John Zacharias: Hope and Kindness
Today I just want to talk a little bit about these two words. And the first word is hope. I never imagined that I would be talking about hope, this year, in particular. But I’ve heard the word “hope” a lot these last few days and it made me wonder. I actually went to look at some meanings of hope including in Chinese, (and) try to understand how we have used this word--- hope. You know, coming from a planning profession, well, one of the planning professions, what do we have? Well, we have a belief that things will be better. It's not that they could be better because you know lots of people can contain things can be better, but we will believe firmly that they will be better---that's actually our role, so I can understand why we might be hopeful under the circumstances.
Another thing I was thinking today my relation to hope is that when I graduate from my master’s degree--- urban planning at the University of British Columbia, well, the world was going to another kind of crisis which was the first oil crisis, so the world went into economic recession and job prospects looked mighty poor. In the planning fields, however, we were optimistic. We believed that this was the turning point that we were finally going to get on the road of sustainability. We believe that. And we were wrong or we were delayed in our thinking. So I like to think that we were delayed, we were delayed by a lot of things that happened in between. But there's no reason why we shouldn’t be hopeful today. I think we have an even greater opportunity today to get this right and we’d better get it right. So it's been a long time, it is now your graduation and you're in the midst of another kind of crisis here. But you have every reason to be hopeful about the future because in this hope there's also this meaning of will: will is part of hope .

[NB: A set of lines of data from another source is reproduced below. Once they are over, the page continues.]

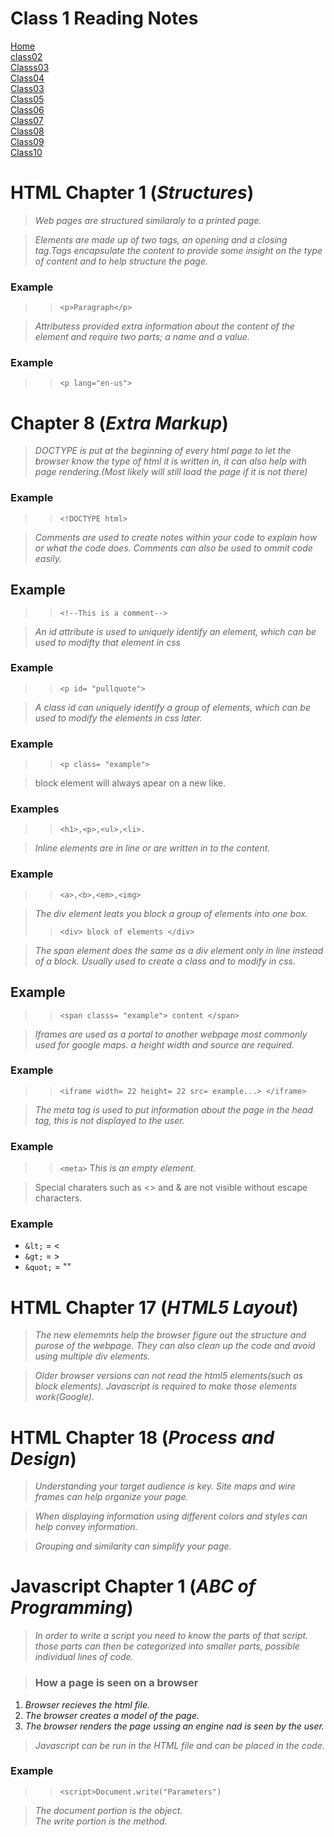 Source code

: # **Class 1 Reading Notes**

[Home](README.md)  
[class02](Class02.md)  
[Classs03](Class03.md)  
[Class04](Class04.md)  
[Class03](Class03.md)  
[Class05](Class05.md)  
[Class06](Class06.md)  
[Class07](Class07.md)  
[Class08](Class08.md)  
[Class09](Class09.md)  
[Class10](class10.md)  

# **HTML Chapter 1** (*Structures*)

>*Web pages are structured similaraly to a printed page.*

>*Elements are made up of two tags, an opening and a closing tag.Tags encapsulate the content to provide some insight on the type of content and to help structure the page.*

### **Example**

>> `<p>Paragraph</p>`

>*Attributess provided extra information about the content of the element and require two parts; a name and a value.*

### **Example**

>> `<p lang="en-us">`  

# **Chapter 8** (*Extra Markup*)

>*DOCTYPE is put at the beginning of every html page to let the browser know the type of html it is written in, it can also help with page rendering.(Most likely will still load the page if it is not there)*

### **Example**

>> `<!DOCTYPE html>`

>*Comments are used to create notes within your code to explain how or what the code does. Comments can also be used to ommit code easily.*

## **Example**

>> `<!--This is a comment-->`

>*An id attribute is used to uniquely identify an element, which can be used to modifty that element in css*

### **Example**

>> `<p id= "pullquote">`

> *A class id can uniquely identify a group of elements, which can be used to modify the elements in css later.*

### **Example**

>> `<p class= "example">`

> block element will always apear on a new like.

### **Examples**

>> `<h1>,<p>,<ul>,<li>.`

> *Inline elements are in line or are written in to the content.*

### **Example**

>> `<a>,<b>,<em>,<img>`

> *The div element leats you block a group of elements into one box.*
>> `<div> block of elements </div>`

>*The span element does the same as a div element only in line instead of a block. Usually used to create a class and to modify in css.*
## **Example**
>> `<span classs= "example"> content </span>`

> *Iframes are used as a portal to another webpage most commonly used for google maps. a height width and source are required.*

### **Example**

>> `<iframe
width= 22
height= 22
src= example...> </iframe>`

> *The meta tag is used to put information about the page in the head tag, this is not displayed to the user.*

### **Example**

>> `<meta>` T*his is an empty element.*

>Special charaters such as <> and & are not visible without escape characters.

### **Example**
>>
+ `&lt;` = <
+ `&gt;` = >
+ `&quot;` = ""

# **HTML Chapter 17** (*HTML5 Layout*)

> *The new elememnts help the browser figure out the structure and purose of the webpage. They can also clean up the code and avoid using multiple div elements.*

>*Older browser versions can not read the html5 elements(such as block elements). Javascript is required to make those elements work(Google).*

# **HTML Chapter 18** (*Process and Design*)

>*Understanding your target audience is key. Site maps and wire frames can help organize your page.*

>*When displaying information using different colors and styles can help convey information.*

>*Grouping and similarity can simplify your page.*

# **Javascript Chapter 1** (*ABC of Programming*)

>*In order to write a script you need to know the parts of that script. those parts can then be categorized into smaller parts, possible individual lines of code.*

>### How a page is seen on a browser

1. *Browser recieves the html file.*
1. *The browser creates a model of the page.*
1. *The browser renders the page ussing an engine nad is seen by the user.*

> *Javascript can be run in the HTML file and can be placed in the code.*

### **Example**

>> `<script>Document.write("Parameters")`

> *The document portion is the object.*  
> *The write portion is the method.*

The second word I had in mind, and it's been actually going through my mind a lot, is kindness. Now I think you know you can't be hopeful and not be kind. You have to think about to whom you want to do good things and for what reason, so kindness has to accompany hope, I think particularly in context that really begin now and you know I'm surrounded by people who have a lot less than they had a year ago. And that's true in China and it’s true around the world. There’s lot of people we need to be kind to. And think about privileges we have, and I wouldn’t presume any of your situations and what you face now. That's something I really don't know, but I do know that in Peking University we enjoy a lot of privileges. And I am very mindful of that privilege and it brings a kind of humility in the context of the crisis.
I wanted to just give those kinds of hopeful words because that's actually how I feel these days and I won't be longer than that. So those are my two words, hope and kindness.